> _Exercise aim_: This exercise calls for every record to be set down again, exactly and in full.
= Beginning of Section =
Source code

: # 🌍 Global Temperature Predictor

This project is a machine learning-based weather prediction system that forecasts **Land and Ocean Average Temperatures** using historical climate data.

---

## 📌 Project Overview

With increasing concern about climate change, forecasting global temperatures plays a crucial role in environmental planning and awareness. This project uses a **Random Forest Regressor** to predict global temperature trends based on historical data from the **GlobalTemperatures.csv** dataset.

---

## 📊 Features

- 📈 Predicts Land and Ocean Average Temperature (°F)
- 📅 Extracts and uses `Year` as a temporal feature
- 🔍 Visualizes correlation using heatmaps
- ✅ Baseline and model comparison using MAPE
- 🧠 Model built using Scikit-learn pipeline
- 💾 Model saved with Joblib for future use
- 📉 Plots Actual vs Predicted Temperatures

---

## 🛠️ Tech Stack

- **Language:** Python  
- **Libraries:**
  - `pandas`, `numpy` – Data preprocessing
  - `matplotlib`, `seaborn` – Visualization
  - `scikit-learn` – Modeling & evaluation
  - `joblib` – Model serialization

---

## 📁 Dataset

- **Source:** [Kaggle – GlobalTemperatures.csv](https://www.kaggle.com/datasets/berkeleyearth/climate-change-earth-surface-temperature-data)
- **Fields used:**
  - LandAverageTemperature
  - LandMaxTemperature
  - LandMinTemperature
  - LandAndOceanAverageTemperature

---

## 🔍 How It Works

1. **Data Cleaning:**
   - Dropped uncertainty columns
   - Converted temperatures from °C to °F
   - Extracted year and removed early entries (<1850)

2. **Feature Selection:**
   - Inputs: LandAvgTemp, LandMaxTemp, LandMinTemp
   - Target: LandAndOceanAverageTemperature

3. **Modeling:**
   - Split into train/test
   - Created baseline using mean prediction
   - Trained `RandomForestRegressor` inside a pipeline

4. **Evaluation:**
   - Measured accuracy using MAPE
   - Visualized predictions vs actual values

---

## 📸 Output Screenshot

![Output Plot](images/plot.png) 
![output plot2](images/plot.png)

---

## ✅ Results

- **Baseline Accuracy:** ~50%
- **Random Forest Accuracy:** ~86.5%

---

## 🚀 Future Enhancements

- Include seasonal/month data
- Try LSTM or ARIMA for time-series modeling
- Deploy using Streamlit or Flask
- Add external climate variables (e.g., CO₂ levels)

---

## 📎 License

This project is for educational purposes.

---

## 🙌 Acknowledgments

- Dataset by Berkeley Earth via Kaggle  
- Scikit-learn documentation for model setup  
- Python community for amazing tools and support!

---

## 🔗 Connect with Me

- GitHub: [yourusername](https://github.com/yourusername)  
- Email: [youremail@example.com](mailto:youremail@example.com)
= End of Section =
> _Output below_:
Source code

: # 🌍 Global Temperature Predictor

This project is a machine learning-based weather prediction system that forecasts **Land and Ocean Average Temperatures** using historical climate data.

---

## 📌 Project Overview

With increasing concern about climate change, forecasting global temperatures plays a crucial role in environmental planning and awareness. This project uses a **Random Forest Regressor** to predict global temperature trends based on historical data from the **GlobalTemperatures.csv** dataset.

---

## 📊 Features

- 📈 Predicts Land and Ocean Average Temperature (°F)
- 📅 Extracts and uses `Year` as a temporal feature
- 🔍 Visualizes correlation using heatmaps
- ✅ Baseline and model comparison using MAPE
- 🧠 Model built using Scikit-learn pipeline
- 💾 Model saved with Joblib for future use
- 📉 Plots Actual vs Predicted Temperatures

---

## 🛠️ Tech Stack

- **Language:** Python  
- **Libraries:**
  - `pandas`, `numpy` – Data preprocessing
  - `matplotlib`, `seaborn` – Visualization
  - `scikit-learn` – Modeling & evaluation
  - `joblib` – Model serialization

---

## 📁 Dataset

- **Source:** [Kaggle – GlobalTemperatures.csv](https://www.kaggle.com/datasets/berkeleyearth/climate-change-earth-surface-temperature-data)
- **Fields used:**
  - LandAverageTemperature
  - LandMaxTemperature
  - LandMinTemperature
  - LandAndOceanAverageTemperature

---

## 🔍 How It Works

1. **Data Cleaning:**
   - Dropped uncertainty columns
   - Converted temperatures from °C to °F
   - Extracted year and removed early entries (<1850)

2. **Feature Selection:**
   - Inputs: LandAvgTemp, LandMaxTemp, LandMinTemp
   - Target: LandAndOceanAverageTemperature

3. **Modeling:**
   - Split into train/test
   - Created baseline using mean prediction
   - Trained `RandomForestRegressor` inside a pipeline

4. **Evaluation:**
   - Measured accuracy using MAPE
   - Visualized predictions vs actual values

---

## 📸 Output Screenshot

![Output Plot](images/plot.png) 
![output plot2](images/plot.png)

---

## ✅ Results

- **Baseline Accuracy:** ~50%
- **Random Forest Accuracy:** ~86.5%

---

## 🚀 Future Enhancements

- Include seasonal/month data
- Try LSTM or ARIMA for time-series modeling
- Deploy using Streamlit or Flask
- Add external climate variables (e.g., CO₂ levels)

---

## 📎 License

This project is for educational purposes.

---

## 🙌 Acknowledgments

- Dataset by Berkeley Earth via Kaggle  
- Scikit-learn documentation for model setup  
- Python community for amazing tools and support!

---

## 🔗 Connect with Me

- GitHub: [yourusername](https://github.com/yourusername)  
- Email: [youremail@example.com](mailto:youremail@example.com)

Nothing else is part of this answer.